Limit as \(t \rightarrow \infty\)

Understanding the behavior of solutions as time \( t \) moves towards infinity helps us foresee long-term trends in models and equations. The asymptotic behavior analyzed, as shown in the step-by-step solution, determines the ultimate disposition of functions in time.

• In our exercise, regardless of whether \( a = \lambda \) or \( a eq \lambda \), the solution \( y(t) \) approaches \( 0 \) as \( t \rightarrow \infty \).
• It is a crucial property for confirming if a model naturally decomposes over time or if it will stabilize to a non-zero state.

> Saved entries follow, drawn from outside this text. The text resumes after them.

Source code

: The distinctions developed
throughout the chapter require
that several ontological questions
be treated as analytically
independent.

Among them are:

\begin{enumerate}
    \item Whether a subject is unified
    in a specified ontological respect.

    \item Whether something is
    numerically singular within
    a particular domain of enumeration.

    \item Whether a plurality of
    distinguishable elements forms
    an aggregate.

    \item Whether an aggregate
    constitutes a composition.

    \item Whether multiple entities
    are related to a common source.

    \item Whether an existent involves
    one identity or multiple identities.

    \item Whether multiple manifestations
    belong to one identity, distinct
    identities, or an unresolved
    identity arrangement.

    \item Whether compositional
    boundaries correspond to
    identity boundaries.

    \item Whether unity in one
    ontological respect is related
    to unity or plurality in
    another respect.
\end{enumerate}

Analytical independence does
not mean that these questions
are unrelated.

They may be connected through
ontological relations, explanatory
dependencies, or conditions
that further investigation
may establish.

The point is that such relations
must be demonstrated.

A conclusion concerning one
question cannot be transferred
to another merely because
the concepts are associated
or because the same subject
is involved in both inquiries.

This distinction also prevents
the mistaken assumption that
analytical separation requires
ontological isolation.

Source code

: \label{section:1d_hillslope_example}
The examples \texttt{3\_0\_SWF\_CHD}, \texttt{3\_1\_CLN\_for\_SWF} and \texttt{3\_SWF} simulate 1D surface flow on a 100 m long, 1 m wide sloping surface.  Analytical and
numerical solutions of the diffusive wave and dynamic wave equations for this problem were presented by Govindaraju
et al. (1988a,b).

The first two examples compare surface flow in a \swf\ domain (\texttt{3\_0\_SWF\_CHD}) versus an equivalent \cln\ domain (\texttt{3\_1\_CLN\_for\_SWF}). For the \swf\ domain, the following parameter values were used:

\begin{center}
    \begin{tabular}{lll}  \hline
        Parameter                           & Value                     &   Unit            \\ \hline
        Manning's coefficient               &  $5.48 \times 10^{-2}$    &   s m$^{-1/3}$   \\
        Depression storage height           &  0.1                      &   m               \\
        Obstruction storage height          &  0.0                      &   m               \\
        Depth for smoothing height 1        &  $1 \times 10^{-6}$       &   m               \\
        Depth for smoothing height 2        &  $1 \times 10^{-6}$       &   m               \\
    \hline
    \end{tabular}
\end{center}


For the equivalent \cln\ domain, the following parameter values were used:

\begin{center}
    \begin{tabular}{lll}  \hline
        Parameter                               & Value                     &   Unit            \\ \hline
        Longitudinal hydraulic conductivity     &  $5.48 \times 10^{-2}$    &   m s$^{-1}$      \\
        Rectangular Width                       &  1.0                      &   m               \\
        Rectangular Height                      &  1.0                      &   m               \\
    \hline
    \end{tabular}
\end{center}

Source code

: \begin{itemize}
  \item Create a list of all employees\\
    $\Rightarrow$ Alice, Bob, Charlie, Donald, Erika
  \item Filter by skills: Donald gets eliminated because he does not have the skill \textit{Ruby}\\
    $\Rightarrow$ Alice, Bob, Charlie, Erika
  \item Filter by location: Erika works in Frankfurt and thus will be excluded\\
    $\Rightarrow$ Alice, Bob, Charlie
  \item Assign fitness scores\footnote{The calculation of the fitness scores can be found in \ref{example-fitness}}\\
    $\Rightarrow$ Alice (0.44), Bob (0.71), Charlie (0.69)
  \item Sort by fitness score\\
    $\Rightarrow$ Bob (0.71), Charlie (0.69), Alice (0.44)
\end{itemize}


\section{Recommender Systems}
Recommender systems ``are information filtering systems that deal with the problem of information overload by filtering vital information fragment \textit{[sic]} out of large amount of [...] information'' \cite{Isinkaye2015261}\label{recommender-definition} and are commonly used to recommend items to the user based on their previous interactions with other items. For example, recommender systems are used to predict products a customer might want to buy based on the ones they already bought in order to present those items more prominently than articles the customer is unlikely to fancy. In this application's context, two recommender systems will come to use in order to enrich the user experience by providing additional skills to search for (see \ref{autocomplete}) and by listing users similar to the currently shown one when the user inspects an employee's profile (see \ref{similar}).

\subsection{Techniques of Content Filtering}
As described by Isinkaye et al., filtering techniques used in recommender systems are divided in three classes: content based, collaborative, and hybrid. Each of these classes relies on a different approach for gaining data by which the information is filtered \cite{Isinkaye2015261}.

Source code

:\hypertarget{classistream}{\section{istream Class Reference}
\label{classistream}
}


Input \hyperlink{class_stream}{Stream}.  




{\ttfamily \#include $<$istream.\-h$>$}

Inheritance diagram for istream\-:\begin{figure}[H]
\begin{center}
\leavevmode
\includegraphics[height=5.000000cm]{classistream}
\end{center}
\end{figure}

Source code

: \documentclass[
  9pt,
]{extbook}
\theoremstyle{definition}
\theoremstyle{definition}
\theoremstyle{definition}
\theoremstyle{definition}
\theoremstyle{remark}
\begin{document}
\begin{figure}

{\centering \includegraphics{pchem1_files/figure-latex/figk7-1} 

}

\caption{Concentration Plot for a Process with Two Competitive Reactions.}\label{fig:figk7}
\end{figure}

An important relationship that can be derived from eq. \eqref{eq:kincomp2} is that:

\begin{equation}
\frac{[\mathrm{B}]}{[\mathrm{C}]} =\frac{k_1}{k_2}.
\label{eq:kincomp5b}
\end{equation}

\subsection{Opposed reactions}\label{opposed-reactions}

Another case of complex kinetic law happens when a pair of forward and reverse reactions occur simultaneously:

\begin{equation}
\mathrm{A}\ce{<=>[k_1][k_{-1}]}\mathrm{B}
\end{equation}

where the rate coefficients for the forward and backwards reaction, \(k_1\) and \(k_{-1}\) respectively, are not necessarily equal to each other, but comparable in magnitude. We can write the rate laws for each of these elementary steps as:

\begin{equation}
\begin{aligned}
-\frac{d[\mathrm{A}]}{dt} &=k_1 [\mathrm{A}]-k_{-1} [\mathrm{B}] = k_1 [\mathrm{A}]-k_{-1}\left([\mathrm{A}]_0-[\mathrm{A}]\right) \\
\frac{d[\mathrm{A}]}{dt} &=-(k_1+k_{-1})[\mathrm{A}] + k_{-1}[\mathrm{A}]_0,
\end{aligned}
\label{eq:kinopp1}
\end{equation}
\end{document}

Such analyses are vital in areas like physics (for understanding damped motion), biological systems (for determining long-term rates of reaction), and economics (for evaluating the effect of decay rates on investments). Mathematical rigor in proving these limits helps ensure models' reliability and applicability in forecasting scenarios.

Exponential Decay

Exponential decay describes processes where the quantity reduces at a rate proportional to its current value. It is one of the key results in analyzing differential equations where coefficients remain constant.

• In our exercise, when computing \( y(t) \, ext{as} \, t \rightarrow \infty \), terms like \( e^{at} \) and \( e^{-(\lambda - a)t} \) emerge.
• These terms decay exponentially if the exponent is negative, steadily driving \( y(t) \) towards zero over time.

The phenomenon is frequently encountered in physics, such as radioactive decay or thermal cooling and is adjustable to encompass more complex processes, modifying assumptions to fit various decay or growth rates. It highlights the practical, intuitive understandings in mathematics, emphasizing how initial parameters critically determine time evolution and eventual equilibrium states inside controlled systems.